* _Work task_: Please state in a single number how many lines of the entries below include the word "input".

::::::::

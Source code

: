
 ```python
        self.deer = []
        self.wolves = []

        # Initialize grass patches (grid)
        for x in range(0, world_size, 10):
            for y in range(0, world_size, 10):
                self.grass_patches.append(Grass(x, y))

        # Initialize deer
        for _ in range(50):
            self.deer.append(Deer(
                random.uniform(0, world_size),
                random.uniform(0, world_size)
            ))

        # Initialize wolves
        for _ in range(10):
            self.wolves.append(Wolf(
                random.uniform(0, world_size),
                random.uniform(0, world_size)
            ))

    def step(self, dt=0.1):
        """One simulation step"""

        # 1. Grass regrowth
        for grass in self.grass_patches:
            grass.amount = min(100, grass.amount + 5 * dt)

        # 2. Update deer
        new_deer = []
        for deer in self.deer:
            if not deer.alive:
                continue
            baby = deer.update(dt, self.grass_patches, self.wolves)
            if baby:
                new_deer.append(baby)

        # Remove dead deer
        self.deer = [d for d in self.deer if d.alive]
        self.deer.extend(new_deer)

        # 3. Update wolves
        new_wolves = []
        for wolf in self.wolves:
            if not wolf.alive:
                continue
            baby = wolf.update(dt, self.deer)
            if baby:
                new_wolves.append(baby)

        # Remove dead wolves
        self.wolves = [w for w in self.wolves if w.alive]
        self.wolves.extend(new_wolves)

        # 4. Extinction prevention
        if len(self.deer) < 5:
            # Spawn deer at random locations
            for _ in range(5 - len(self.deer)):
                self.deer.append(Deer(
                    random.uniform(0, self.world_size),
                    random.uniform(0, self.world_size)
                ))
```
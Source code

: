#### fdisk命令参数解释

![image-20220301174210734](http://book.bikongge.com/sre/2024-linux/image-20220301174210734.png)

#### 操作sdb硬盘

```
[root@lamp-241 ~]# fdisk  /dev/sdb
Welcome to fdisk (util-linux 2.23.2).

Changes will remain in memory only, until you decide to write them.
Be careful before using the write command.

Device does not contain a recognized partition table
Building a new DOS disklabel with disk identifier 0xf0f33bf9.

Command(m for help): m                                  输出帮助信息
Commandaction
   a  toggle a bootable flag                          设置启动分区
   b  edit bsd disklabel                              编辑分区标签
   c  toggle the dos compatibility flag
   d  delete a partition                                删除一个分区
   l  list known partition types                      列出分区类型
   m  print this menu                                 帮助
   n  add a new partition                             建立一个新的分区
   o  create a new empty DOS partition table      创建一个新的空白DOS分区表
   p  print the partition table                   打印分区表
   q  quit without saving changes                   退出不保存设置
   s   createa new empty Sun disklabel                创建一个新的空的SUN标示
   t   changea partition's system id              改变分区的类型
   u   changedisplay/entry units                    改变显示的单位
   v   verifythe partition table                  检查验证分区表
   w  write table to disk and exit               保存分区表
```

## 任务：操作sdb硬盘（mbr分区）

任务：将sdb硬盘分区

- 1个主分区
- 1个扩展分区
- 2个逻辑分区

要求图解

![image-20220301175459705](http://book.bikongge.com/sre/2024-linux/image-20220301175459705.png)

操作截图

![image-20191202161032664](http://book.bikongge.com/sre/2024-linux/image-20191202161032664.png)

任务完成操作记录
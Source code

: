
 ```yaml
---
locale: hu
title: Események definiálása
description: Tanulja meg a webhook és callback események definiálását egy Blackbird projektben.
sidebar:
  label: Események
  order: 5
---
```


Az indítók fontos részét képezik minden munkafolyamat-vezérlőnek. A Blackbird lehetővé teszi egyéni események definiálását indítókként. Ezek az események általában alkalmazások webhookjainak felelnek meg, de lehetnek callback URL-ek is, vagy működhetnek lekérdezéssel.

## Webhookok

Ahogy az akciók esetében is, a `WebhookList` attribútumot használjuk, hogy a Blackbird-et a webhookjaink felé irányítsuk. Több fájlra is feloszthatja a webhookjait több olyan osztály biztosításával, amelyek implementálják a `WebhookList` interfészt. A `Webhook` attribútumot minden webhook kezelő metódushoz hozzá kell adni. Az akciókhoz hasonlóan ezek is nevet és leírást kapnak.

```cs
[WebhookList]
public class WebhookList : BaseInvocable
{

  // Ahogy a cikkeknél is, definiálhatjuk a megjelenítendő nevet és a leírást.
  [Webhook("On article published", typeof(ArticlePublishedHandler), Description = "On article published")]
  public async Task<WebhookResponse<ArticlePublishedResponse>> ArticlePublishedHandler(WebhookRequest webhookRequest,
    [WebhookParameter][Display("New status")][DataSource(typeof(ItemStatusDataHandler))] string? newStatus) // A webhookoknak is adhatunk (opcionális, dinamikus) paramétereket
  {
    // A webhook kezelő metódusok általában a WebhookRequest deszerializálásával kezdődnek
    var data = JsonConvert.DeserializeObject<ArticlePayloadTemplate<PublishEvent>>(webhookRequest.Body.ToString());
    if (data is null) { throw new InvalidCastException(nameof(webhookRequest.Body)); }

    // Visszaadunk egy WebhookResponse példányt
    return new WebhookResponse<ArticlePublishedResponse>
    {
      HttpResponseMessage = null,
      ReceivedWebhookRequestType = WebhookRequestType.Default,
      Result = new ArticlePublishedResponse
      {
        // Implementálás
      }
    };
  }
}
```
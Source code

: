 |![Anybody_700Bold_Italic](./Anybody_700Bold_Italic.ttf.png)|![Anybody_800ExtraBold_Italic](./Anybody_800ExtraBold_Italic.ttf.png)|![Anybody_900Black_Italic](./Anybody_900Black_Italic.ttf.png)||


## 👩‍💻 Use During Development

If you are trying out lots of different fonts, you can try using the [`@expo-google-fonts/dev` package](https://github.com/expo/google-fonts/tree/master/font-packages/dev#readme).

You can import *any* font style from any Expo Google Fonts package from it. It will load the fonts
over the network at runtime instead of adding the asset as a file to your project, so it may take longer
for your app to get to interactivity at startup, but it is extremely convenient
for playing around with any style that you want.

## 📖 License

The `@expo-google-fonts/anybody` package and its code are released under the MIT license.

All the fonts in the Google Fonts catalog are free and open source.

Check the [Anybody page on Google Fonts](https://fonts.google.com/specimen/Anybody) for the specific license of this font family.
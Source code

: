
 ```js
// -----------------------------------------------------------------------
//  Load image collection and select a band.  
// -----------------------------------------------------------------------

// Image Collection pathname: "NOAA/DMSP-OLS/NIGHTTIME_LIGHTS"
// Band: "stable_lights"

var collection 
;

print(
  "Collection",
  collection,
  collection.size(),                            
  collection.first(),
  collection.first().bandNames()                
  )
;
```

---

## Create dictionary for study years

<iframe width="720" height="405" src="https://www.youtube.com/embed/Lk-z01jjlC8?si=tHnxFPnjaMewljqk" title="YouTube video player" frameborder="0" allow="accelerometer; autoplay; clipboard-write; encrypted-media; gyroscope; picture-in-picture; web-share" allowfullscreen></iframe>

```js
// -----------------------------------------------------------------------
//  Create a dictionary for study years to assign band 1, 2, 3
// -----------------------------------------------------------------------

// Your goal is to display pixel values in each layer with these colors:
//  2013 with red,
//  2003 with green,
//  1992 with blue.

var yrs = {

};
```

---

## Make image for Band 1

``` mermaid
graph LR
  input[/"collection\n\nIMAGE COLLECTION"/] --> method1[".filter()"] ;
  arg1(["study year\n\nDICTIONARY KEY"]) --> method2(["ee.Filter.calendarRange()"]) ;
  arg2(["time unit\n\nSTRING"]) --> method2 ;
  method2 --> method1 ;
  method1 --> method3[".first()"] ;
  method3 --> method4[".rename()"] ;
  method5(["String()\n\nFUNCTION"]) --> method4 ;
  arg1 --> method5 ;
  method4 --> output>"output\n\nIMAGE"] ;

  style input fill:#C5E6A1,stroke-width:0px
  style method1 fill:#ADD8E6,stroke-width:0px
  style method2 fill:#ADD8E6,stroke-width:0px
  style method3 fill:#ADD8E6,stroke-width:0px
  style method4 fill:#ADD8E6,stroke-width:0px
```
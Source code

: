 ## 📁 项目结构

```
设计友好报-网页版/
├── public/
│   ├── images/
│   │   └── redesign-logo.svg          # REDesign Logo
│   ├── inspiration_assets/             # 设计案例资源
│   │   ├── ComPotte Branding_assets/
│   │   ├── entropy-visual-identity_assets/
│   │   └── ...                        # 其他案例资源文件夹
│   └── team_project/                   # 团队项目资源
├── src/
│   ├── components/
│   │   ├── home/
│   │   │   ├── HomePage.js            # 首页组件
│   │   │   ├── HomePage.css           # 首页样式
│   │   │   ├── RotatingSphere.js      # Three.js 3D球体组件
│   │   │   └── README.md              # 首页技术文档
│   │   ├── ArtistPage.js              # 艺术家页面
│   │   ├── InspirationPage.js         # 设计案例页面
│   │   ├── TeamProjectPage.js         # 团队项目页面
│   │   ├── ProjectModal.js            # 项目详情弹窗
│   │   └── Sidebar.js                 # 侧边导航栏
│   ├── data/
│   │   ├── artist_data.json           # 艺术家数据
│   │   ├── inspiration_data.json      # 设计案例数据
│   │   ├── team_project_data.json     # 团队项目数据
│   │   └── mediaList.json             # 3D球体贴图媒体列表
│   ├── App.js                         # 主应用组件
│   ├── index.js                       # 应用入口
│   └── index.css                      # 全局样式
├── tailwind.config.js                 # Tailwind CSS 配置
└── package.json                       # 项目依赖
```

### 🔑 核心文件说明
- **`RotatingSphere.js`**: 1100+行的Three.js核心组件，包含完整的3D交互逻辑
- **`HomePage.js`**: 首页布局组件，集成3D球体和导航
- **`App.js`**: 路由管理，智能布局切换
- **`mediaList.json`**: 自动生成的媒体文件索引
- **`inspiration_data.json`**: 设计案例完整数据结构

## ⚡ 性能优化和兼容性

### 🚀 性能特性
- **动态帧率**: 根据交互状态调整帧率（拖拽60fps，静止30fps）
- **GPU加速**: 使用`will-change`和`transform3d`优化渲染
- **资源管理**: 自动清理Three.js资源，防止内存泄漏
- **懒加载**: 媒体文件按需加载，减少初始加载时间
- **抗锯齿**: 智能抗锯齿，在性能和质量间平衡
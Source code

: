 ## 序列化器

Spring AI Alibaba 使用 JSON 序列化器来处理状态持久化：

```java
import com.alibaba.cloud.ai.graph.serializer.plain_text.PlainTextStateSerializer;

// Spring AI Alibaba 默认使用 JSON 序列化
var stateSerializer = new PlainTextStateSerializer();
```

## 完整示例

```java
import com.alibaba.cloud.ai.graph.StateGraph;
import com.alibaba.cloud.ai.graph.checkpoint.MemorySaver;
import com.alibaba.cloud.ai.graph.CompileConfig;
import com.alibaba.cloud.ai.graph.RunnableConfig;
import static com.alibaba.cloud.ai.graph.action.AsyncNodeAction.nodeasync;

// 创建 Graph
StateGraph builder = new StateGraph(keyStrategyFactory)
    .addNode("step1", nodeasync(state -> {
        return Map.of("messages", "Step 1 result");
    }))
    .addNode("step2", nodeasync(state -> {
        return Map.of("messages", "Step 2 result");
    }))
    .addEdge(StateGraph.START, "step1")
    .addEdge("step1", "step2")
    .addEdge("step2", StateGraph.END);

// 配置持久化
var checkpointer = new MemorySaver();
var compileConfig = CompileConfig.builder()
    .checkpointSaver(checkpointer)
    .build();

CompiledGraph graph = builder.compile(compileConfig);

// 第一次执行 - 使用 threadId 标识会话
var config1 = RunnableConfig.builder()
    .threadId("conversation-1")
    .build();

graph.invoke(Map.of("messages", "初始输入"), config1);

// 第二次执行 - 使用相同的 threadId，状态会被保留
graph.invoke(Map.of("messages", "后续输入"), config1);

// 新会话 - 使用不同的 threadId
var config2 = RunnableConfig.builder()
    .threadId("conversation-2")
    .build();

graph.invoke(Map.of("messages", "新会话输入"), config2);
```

::::::::

* _Output for this exercise_: 2